Word for word, write the lines below out again, with no pictures.
>>>>>
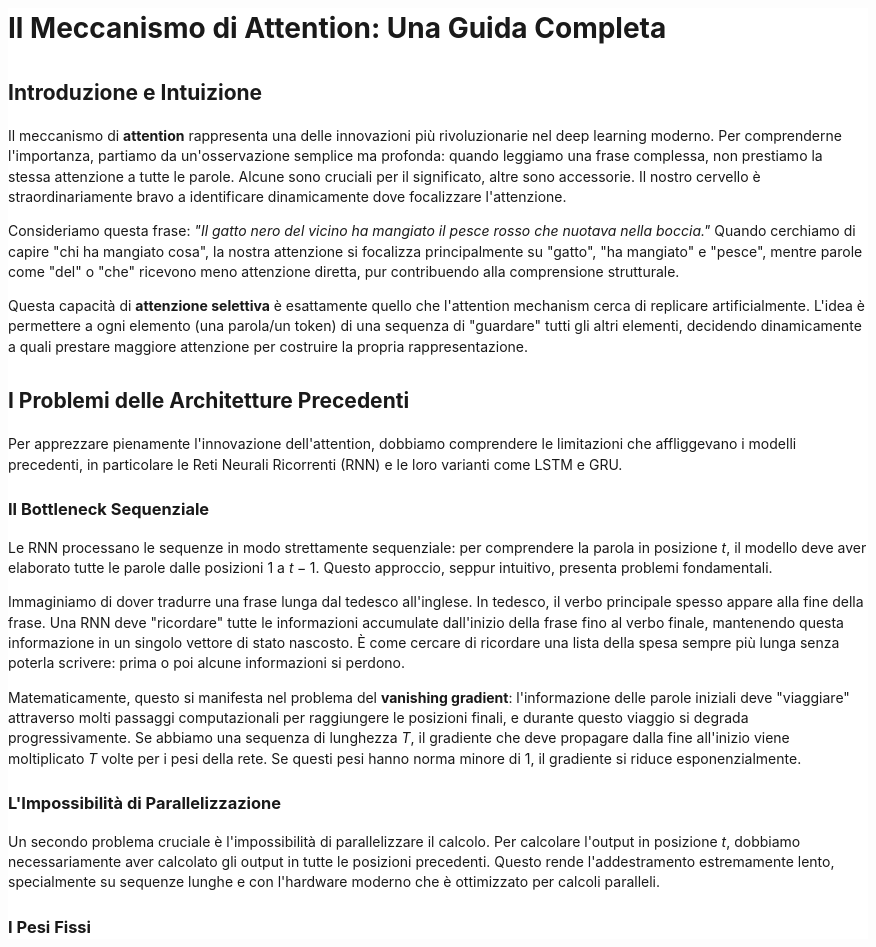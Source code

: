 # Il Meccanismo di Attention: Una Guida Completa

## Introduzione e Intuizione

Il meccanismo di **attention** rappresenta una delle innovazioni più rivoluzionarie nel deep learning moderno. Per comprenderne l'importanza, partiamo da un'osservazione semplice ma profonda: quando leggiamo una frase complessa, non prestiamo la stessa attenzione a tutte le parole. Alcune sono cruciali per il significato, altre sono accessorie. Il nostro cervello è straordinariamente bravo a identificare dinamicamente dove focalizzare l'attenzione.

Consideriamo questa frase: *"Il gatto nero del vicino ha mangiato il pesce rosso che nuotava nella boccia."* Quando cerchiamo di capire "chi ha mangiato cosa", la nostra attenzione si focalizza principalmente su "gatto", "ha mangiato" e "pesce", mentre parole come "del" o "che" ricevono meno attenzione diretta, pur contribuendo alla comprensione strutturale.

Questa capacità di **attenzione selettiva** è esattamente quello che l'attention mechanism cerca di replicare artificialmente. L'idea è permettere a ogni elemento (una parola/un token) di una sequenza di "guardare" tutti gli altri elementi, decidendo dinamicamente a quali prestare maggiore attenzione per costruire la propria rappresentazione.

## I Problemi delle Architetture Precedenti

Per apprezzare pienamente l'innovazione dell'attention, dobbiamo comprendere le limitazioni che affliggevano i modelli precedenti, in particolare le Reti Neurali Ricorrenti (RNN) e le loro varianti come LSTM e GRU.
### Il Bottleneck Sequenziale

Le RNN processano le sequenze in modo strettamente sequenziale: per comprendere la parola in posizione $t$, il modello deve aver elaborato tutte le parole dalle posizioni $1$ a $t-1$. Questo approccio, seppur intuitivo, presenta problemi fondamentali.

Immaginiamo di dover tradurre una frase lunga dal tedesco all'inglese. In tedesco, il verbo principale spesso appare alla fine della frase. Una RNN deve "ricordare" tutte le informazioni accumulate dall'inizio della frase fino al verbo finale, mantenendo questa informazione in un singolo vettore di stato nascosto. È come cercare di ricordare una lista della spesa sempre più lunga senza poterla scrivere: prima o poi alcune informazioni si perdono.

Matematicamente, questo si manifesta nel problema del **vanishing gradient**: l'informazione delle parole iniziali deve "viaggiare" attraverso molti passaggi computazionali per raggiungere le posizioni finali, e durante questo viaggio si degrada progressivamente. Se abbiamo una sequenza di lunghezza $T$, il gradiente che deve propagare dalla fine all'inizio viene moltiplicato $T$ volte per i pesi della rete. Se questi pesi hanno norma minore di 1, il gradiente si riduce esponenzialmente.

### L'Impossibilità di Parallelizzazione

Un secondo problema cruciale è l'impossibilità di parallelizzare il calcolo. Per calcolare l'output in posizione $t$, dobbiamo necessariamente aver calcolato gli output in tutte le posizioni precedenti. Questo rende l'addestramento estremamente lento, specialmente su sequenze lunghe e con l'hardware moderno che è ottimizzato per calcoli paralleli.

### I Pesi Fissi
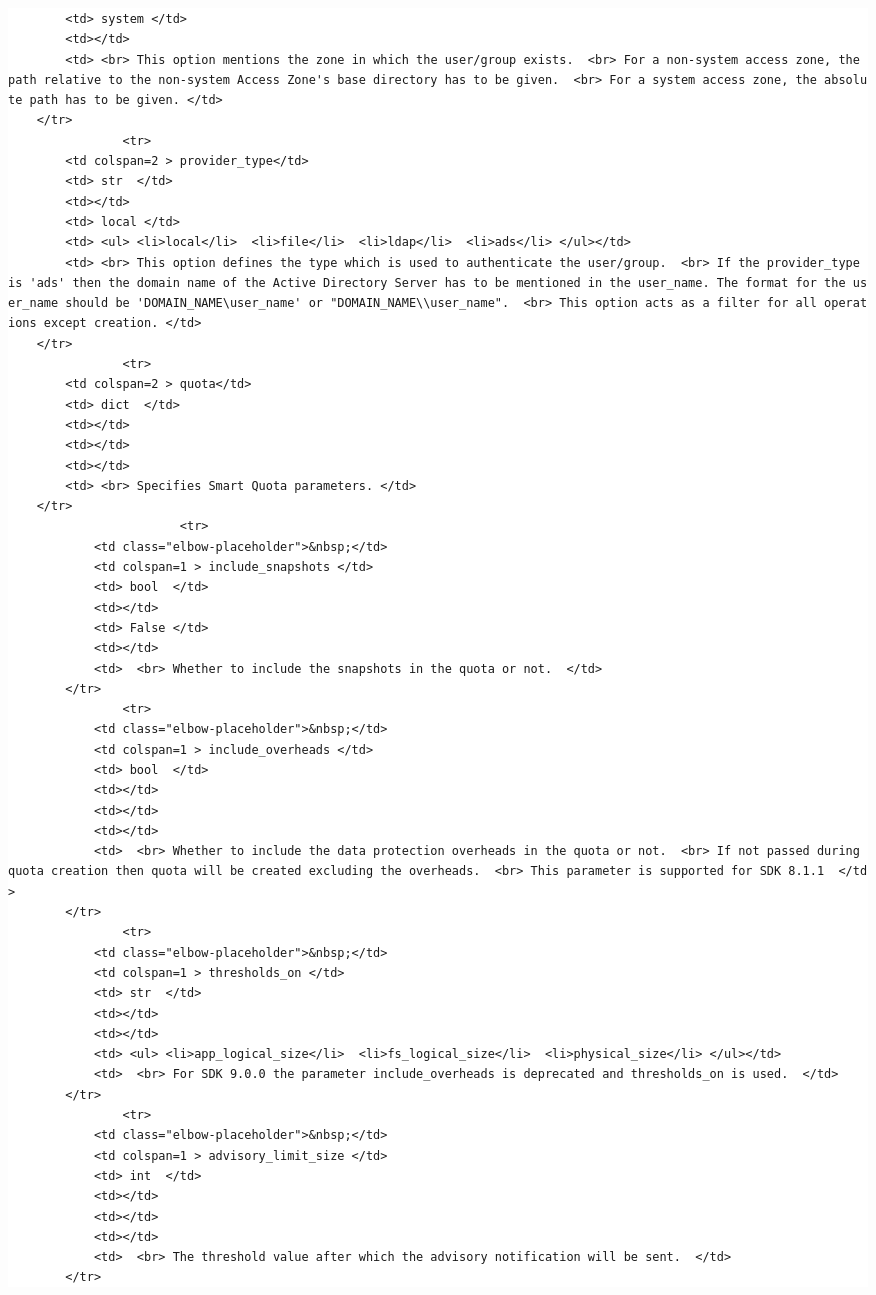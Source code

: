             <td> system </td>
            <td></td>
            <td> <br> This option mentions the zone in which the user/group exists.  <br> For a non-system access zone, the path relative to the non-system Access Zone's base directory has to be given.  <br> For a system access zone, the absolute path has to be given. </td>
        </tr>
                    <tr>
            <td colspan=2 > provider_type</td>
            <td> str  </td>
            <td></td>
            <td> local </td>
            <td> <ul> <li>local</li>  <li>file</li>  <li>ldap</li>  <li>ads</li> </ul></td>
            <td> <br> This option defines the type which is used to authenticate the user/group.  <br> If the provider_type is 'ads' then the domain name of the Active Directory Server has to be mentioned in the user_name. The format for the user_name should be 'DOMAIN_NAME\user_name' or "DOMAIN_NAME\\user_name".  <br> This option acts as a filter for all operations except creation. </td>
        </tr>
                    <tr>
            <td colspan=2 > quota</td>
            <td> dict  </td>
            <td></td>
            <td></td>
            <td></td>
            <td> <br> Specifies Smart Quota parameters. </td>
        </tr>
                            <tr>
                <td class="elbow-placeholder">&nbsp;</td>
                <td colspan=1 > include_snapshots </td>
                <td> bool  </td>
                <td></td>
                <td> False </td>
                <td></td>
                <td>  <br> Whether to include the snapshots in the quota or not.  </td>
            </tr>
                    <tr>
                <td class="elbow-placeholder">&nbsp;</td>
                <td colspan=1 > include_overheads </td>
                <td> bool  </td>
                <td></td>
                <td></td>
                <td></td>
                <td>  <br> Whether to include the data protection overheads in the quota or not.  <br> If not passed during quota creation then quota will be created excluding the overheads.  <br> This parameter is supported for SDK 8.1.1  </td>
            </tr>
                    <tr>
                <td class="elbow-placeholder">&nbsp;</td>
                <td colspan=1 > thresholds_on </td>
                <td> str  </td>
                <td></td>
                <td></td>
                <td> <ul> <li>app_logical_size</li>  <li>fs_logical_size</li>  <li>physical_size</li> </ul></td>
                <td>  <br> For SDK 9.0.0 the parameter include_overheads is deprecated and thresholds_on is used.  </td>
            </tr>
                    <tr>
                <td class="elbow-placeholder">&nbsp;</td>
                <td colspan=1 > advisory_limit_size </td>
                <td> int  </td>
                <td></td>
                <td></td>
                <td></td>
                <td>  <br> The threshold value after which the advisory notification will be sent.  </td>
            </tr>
<<<<<
> _Solution for this task_
Source code

: # Il Meccanismo di Attention: Una Guida Completa

## Introduzione e Intuizione

Il meccanismo di **attention** rappresenta una delle innovazioni più rivoluzionarie nel deep learning moderno. Per comprenderne l'importanza, partiamo da un'osservazione semplice ma profonda: quando leggiamo una frase complessa, non prestiamo la stessa attenzione a tutte le parole. Alcune sono cruciali per il significato, altre sono accessorie. Il nostro cervello è straordinariamente bravo a identificare dinamicamente dove focalizzare l'attenzione.

Consideriamo questa frase: *"Il gatto nero del vicino ha mangiato il pesce rosso che nuotava nella boccia."* Quando cerchiamo di capire "chi ha mangiato cosa", la nostra attenzione si focalizza principalmente su "gatto", "ha mangiato" e "pesce", mentre parole come "del" o "che" ricevono meno attenzione diretta, pur contribuendo alla comprensione strutturale.

Questa capacità di **attenzione selettiva** è esattamente quello che l'attention mechanism cerca di replicare artificialmente. L'idea è permettere a ogni elemento (una parola/un token) di una sequenza di "guardare" tutti gli altri elementi, decidendo dinamicamente a quali prestare maggiore attenzione per costruire la propria rappresentazione.

## I Problemi delle Architetture Precedenti

Per apprezzare pienamente l'innovazione dell'attention, dobbiamo comprendere le limitazioni che affliggevano i modelli precedenti, in particolare le Reti Neurali Ricorrenti (RNN) e le loro varianti come LSTM e GRU.
### Il Bottleneck Sequenziale

Le RNN processano le sequenze in modo strettamente sequenziale: per comprendere la parola in posizione $t$, il modello deve aver elaborato tutte le parole dalle posizioni $1$ a $t-1$. Questo approccio, seppur intuitivo, presenta problemi fondamentali.

Immaginiamo di dover tradurre una frase lunga dal tedesco all'inglese. In tedesco, il verbo principale spesso appare alla fine della frase. Una RNN deve "ricordare" tutte le informazioni accumulate dall'inizio della frase fino al verbo finale, mantenendo questa informazione in un singolo vettore di stato nascosto. È come cercare di ricordare una lista della spesa sempre più lunga senza poterla scrivere: prima o poi alcune informazioni si perdono.

Matematicamente, questo si manifesta nel problema del **vanishing gradient**: l'informazione delle parole iniziali deve "viaggiare" attraverso molti passaggi computazionali per raggiungere le posizioni finali, e durante questo viaggio si degrada progressivamente. Se abbiamo una sequenza di lunghezza $T$, il gradiente che deve propagare dalla fine all'inizio viene moltiplicato $T$ volte per i pesi della rete. Se questi pesi hanno norma minore di 1, il gradiente si riduce esponenzialmente.

### L'Impossibilità di Parallelizzazione

Un secondo problema cruciale è l'impossibilità di parallelizzare il calcolo. Per calcolare l'output in posizione $t$, dobbiamo necessariamente aver calcolato gli output in tutte le posizioni precedenti. Questo rende l'addestramento estremamente lento, specialmente su sequenze lunghe e con l'hardware moderno che è ottimizzato per calcoli paralleli.

### I Pesi Fissi
Source code

:             <td> system </td>
            <td></td>
            <td> <br> This option mentions the zone in which the user/group exists.  <br> For a non-system access zone, the path relative to the non-system Access Zone's base directory has to be given.  <br> For a system access zone, the absolute path has to be given. </td>
        </tr>
                    <tr>
            <td colspan=2 > provider_type</td>
            <td> str  </td>
            <td></td>
            <td> local </td>
            <td> <ul> <li>local</li>  <li>file</li>  <li>ldap</li>  <li>ads</li> </ul></td>
            <td> <br> This option defines the type which is used to authenticate the user/group.  <br> If the provider_type is 'ads' then the domain name of the Active Directory Server has to be mentioned in the user_name. The format for the user_name should be 'DOMAIN_NAME\user_name' or "DOMAIN_NAME\\user_name".  <br> This option acts as a filter for all operations except creation. </td>
        </tr>
                    <tr>
            <td colspan=2 > quota</td>
            <td> dict  </td>
            <td></td>
            <td></td>
            <td></td>
            <td> <br> Specifies Smart Quota parameters. </td>
        </tr>
                            <tr>
                <td class="elbow-placeholder">&nbsp;</td>
                <td colspan=1 > include_snapshots </td>
                <td> bool  </td>
                <td></td>
                <td> False </td>
                <td></td>
                <td>  <br> Whether to include the snapshots in the quota or not.  </td>
            </tr>
                    <tr>
                <td class="elbow-placeholder">&nbsp;</td>
                <td colspan=1 > include_overheads </td>
                <td> bool  </td>
                <td></td>
                <td></td>
                <td></td>
                <td>  <br> Whether to include the data protection overheads in the quota or not.  <br> If not passed during quota creation then quota will be created excluding the overheads.  <br> This parameter is supported for SDK 8.1.1  </td>
            </tr>
                    <tr>
                <td class="elbow-placeholder">&nbsp;</td>
                <td colspan=1 > thresholds_on </td>
                <td> str  </td>
                <td></td>
                <td></td>
                <td> <ul> <li>app_logical_size</li>  <li>fs_logical_size</li>  <li>physical_size</li> </ul></td>
                <td>  <br> For SDK 9.0.0 the parameter include_overheads is deprecated and thresholds_on is used.  </td>
            </tr>
                    <tr>
                <td class="elbow-placeholder">&nbsp;</td>
                <td colspan=1 > advisory_limit_size </td>
                <td> int  </td>
                <td></td>
                <td></td>
                <td></td>
                <td>  <br> The threshold value after which the advisory notification will be sent.  </td>
            </tr>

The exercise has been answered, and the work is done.